(Recorded information)

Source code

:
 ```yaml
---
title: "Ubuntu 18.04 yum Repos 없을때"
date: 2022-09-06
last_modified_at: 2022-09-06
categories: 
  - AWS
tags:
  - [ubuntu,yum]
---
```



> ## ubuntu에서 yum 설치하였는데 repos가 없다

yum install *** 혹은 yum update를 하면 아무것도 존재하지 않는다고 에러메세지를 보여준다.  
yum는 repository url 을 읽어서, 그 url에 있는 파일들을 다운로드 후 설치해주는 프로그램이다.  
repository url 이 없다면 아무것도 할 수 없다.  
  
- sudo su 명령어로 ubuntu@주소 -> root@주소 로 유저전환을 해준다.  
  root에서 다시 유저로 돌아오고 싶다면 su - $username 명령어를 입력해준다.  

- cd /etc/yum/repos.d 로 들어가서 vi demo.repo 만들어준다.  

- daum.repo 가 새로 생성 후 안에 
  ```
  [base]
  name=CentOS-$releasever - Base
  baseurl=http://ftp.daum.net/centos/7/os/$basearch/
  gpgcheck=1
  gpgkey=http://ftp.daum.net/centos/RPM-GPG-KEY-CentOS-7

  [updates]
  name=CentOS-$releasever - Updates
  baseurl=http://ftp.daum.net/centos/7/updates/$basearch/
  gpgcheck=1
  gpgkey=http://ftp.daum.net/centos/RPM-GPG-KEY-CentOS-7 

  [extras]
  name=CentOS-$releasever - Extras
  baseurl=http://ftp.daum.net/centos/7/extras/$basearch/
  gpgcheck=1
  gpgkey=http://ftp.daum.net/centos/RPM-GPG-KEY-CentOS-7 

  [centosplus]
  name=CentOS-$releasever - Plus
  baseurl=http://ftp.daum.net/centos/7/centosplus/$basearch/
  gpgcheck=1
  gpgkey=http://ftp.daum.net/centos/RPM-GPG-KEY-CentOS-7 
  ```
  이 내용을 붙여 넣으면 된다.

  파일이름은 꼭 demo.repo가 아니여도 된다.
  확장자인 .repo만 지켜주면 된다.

(End Recorded information)

Problem ▸ Your reply should repeat the entries above in full, with every character intact.

Completed exercise ▸
Source code

:
 ```yaml
---
title: "Ubuntu 18.04 yum Repos 없을때"
date: 2022-09-06
last_modified_at: 2022-09-06
categories: 
  - AWS
tags:
  - [ubuntu,yum]
---
```



> ## ubuntu에서 yum 설치하였는데 repos가 없다

yum install *** 혹은 yum update를 하면 아무것도 존재하지 않는다고 에러메세지를 보여준다.  
yum는 repository url 을 읽어서, 그 url에 있는 파일들을 다운로드 후 설치해주는 프로그램이다.  
repository url 이 없다면 아무것도 할 수 없다.  
  
- sudo su 명령어로 ubuntu@주소 -> root@주소 로 유저전환을 해준다.  
  root에서 다시 유저로 돌아오고 싶다면 su - $username 명령어를 입력해준다.  

- cd /etc/yum/repos.d 로 들어가서 vi demo.repo 만들어준다.  

- daum.repo 가 새로 생성 후 안에 
  ```
  [base]
  name=CentOS-$releasever - Base
  baseurl=http://ftp.daum.net/centos/7/os/$basearch/
  gpgcheck=1
  gpgkey=http://ftp.daum.net/centos/RPM-GPG-KEY-CentOS-7

  [updates]
  name=CentOS-$releasever - Updates
  baseurl=http://ftp.daum.net/centos/7/updates/$basearch/
  gpgcheck=1
  gpgkey=http://ftp.daum.net/centos/RPM-GPG-KEY-CentOS-7 

  [extras]
  name=CentOS-$releasever - Extras
  baseurl=http://ftp.daum.net/centos/7/extras/$basearch/
  gpgcheck=1
  gpgkey=http://ftp.daum.net/centos/RPM-GPG-KEY-CentOS-7 

  [centosplus]
  name=CentOS-$releasever - Plus
  baseurl=http://ftp.daum.net/centos/7/centosplus/$basearch/
  gpgcheck=1
  gpgkey=http://ftp.daum.net/centos/RPM-GPG-KEY-CentOS-7 
  ```
  이 내용을 붙여 넣으면 된다.

  파일이름은 꼭 demo.repo가 아니여도 된다.
  확장자인 .repo만 지켜주면 된다.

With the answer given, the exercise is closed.